What the task requires = If a line in the material below has the string "vector", copy it out.

Recorded information =
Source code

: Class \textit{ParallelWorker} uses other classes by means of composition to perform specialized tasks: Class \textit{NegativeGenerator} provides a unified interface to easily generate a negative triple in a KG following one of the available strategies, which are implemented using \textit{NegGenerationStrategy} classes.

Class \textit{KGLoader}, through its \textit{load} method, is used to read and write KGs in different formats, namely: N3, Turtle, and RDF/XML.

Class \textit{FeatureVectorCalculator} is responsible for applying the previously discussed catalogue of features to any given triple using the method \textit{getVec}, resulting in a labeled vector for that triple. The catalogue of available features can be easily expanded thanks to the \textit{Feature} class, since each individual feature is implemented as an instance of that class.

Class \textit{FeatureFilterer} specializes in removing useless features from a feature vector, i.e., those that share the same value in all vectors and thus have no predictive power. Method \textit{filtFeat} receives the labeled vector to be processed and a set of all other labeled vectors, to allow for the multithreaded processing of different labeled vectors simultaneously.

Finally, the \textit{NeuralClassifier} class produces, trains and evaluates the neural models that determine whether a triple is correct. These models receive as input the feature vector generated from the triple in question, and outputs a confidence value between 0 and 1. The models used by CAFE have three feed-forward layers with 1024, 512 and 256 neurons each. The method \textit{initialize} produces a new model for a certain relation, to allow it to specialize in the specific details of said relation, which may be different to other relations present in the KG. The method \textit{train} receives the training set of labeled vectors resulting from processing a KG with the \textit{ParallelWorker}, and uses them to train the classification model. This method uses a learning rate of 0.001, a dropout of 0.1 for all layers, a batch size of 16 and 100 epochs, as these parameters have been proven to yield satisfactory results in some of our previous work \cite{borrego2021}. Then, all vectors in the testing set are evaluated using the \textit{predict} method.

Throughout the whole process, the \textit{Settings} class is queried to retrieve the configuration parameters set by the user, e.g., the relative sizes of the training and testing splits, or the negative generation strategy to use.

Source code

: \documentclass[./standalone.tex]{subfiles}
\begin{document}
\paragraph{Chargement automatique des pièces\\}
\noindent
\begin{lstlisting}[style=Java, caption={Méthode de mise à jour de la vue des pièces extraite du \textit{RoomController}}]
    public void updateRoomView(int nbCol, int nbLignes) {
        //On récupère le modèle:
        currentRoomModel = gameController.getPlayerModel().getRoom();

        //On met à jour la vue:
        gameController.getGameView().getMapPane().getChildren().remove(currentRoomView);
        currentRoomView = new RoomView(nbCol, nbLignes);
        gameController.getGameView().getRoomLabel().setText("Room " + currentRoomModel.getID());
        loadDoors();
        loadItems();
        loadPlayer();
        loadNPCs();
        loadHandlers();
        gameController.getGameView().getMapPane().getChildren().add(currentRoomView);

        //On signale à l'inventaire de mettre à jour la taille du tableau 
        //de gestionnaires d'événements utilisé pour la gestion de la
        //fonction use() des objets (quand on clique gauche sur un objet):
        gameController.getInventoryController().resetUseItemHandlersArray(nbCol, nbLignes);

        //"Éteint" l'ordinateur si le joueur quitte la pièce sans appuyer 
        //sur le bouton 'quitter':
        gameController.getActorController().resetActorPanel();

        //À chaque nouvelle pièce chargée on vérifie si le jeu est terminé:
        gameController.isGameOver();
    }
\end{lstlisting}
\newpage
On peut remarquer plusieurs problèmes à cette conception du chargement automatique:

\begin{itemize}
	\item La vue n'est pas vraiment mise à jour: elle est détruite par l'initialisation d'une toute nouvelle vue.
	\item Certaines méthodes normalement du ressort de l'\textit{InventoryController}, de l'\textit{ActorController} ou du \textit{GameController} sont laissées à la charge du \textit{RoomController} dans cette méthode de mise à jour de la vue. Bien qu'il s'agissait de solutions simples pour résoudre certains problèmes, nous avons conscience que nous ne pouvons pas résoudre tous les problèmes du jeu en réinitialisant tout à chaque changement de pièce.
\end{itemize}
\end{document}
* * *
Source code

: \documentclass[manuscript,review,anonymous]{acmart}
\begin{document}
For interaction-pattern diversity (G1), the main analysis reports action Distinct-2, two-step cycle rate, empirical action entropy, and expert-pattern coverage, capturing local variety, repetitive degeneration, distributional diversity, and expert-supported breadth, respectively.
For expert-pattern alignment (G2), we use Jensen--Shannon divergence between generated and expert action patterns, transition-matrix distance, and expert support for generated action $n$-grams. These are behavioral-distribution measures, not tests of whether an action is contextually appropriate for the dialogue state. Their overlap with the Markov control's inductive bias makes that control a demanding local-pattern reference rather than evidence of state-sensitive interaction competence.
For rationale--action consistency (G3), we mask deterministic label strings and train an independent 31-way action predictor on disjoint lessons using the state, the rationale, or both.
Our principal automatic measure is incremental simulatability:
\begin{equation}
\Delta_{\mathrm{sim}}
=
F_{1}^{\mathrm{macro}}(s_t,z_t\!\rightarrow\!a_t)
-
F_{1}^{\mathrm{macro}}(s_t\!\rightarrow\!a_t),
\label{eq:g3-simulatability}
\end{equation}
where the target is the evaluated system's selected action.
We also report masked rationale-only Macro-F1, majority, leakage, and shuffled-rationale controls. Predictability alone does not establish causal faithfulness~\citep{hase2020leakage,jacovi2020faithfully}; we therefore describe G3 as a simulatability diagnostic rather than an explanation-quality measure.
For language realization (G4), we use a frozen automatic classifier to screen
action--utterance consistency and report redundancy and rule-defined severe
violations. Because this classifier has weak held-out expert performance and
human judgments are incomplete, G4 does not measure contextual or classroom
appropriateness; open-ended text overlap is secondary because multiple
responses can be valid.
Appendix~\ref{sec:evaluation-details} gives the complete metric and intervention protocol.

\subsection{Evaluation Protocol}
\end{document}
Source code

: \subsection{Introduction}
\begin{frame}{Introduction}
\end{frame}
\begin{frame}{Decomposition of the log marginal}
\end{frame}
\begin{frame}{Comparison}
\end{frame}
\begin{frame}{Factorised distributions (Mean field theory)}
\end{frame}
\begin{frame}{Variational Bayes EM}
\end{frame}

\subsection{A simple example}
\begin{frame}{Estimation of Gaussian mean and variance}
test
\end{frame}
--
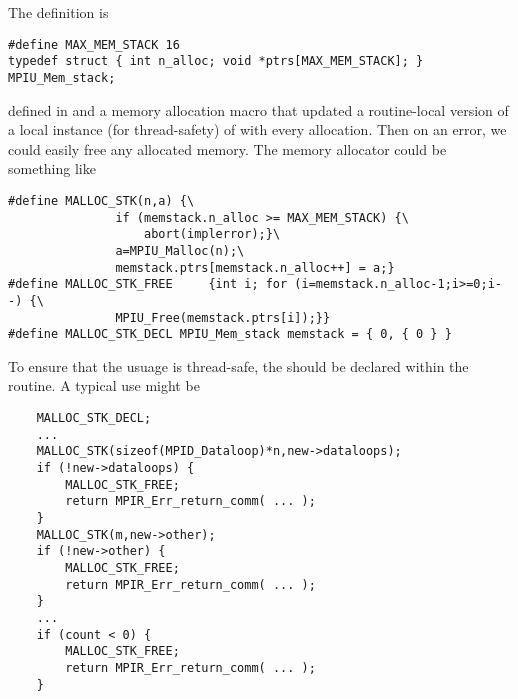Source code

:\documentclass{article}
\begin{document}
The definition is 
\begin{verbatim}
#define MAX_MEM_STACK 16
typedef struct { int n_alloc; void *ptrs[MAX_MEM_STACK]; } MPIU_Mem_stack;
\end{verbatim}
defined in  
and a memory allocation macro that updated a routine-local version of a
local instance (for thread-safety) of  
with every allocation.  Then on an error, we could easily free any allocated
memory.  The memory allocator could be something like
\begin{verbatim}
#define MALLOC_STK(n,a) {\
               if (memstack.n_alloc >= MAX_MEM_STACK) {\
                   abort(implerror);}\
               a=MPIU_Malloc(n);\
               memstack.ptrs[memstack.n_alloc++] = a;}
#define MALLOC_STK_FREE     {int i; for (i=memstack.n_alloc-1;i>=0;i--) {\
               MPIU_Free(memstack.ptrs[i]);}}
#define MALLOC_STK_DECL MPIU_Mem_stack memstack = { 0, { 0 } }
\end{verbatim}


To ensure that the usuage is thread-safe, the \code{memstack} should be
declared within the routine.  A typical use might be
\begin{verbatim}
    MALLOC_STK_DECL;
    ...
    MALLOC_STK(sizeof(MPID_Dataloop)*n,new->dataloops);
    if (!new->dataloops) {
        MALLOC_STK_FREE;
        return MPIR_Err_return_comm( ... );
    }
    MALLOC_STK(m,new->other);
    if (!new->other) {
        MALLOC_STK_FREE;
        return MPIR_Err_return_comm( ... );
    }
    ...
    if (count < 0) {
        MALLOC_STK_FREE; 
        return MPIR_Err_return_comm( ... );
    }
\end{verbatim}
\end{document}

Answer to this task =
Class \textit{FeatureVectorCalculator} is responsible for applying the previously discussed catalogue of features to any given triple using the method \textit{getVec}, resulting in a labeled vector for that triple. The catalogue of available features can be easily expanded thanks to the \textit{Feature} class, since each individual feature is implemented as an instance of that class.
Class \textit{FeatureFilterer} specializes in removing useless features from a feature vector, i.e., those that share the same value in all vectors and thus have no predictive power. Method \textit{filtFeat} receives the labeled vector to be processed and a set of all other labeled vectors, to allow for the multithreaded processing of different labeled vectors simultaneously.
Finally, the \textit{NeuralClassifier} class produces, trains and evaluates the neural models that determine whether a triple is correct. These models receive as input the feature vector generated from the triple in question, and outputs a confidence value between 0 and 1. The models used by CAFE have three feed-forward layers with 1024, 512 and 256 neurons each. The method \textit{initialize} produces a new model for a certain relation, to allow it to specialize in the specific details of said relation, which may be different to other relations present in the KG. The method \textit{train} receives the training set of labeled vectors resulting from processing a KG with the \textit{ParallelWorker}, and uses them to train the classification model. This method uses a learning rate of 0.001, a dropout of 0.1 for all layers, a batch size of 16 and 100 epochs, as these parameters have been proven to yield satisfactory results in some of our previous work \cite{borrego2021}. Then, all vectors in the testing set are evaluated using the \textit{predict} method.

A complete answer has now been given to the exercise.